Onboard a customer
Before you can subscribe a customer, Paylera needs to know who they are and how to charge them.
1. Create the customer
POST /v1/customersIdempotency-Key: <uuid>Content-Type: application/json
{ "email": "ada@example.com", "name": "Ada Lovelace", "billing_address": { "line1": "100 Market St", "city": "San Francisco", "region": "CA", "country": "US", "postal_code": "94105" }, "metadata": { "your_user_id": "u_28471" }}Use metadata to carry your application’s foreign keys. Maximum 50
keys, each ≤ 500 bytes.
The response includes a customer_id. Persist it against your user
record — every subsequent call uses it.
2. Capture a tax ID (optional, B2B)
POST /v1/customers/{id}/tax-ids{ "type": "eu_vat", "value": "DE123456789" }The tax engine validates the ID asynchronously. If invalid, the customer
is marked tax_id_invalid and the next invoice doesn’t apply
reverse-charge. Listen for customer.tax_id_invalidated.
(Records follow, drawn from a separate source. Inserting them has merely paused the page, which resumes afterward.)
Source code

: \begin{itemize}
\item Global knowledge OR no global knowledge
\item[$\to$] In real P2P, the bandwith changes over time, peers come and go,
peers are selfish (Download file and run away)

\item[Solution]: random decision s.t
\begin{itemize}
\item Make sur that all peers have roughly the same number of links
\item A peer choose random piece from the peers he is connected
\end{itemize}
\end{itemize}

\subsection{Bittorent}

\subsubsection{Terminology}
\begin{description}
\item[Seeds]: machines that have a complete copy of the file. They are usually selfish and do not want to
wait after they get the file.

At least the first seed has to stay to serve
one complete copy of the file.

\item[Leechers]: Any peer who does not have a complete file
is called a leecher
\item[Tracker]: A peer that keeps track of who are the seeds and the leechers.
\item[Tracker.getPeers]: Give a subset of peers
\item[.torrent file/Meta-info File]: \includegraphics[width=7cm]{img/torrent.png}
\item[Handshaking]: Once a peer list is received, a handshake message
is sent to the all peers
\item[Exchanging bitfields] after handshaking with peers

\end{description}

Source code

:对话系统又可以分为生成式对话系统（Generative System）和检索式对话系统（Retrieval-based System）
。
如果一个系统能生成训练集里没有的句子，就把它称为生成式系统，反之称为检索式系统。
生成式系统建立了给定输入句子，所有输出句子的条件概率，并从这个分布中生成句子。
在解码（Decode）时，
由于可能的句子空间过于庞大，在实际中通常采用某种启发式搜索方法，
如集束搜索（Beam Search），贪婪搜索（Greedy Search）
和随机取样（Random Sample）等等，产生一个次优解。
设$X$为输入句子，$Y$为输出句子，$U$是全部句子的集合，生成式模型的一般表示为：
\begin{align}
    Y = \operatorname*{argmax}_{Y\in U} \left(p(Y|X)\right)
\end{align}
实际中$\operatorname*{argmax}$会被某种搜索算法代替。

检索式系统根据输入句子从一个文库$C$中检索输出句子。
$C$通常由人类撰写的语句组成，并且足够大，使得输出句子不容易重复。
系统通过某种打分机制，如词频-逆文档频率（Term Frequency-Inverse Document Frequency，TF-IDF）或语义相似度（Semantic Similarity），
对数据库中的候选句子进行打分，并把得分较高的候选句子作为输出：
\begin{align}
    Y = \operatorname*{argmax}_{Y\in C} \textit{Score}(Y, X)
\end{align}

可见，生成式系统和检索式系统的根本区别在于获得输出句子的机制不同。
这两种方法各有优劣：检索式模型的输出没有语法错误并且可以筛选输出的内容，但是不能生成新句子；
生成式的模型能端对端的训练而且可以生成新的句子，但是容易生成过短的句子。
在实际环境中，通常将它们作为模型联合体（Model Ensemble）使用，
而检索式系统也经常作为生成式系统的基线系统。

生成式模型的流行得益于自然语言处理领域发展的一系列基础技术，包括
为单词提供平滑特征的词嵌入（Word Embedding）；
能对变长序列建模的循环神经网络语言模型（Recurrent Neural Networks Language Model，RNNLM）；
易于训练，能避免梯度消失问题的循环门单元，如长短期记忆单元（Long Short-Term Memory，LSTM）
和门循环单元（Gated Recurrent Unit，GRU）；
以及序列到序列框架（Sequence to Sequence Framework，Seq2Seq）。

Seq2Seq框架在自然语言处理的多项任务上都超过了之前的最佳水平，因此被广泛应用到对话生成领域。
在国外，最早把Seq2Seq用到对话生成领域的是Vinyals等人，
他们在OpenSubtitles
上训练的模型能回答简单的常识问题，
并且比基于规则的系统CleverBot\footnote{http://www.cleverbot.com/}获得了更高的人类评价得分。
3. Attach a payment method
The recommended path is hosted checkout — you don’t touch card data, your PCI scope stays SAQ-A, and 3DS is handled for you. See Hosted checkout.
For full control (and a steeper PCI burden), use the provider’s client-side SDK to tokenise the card, then attach the token:
POST /v1/customers/{id}/payment-methodsIdempotency-Key: <uuid>{ "type": "card", "token": "tok_visa_…", "set_as_default": true}Supported type values: card, bank_account (ACH/SEPA), paypal,
wallet (Apple Pay / Google Pay).
The response includes a payment_method_id and the (provider-validated)
last-4 / brand / expiry for display.
4. Set the default payment method
If you didn’t pass set_as_default: true, do it explicitly:
PATCH /v1/customers/{id}{ "default_payment_method_id": "pm_…" }The default is what subscriptions use to collect by default. Individual subscriptions can override it.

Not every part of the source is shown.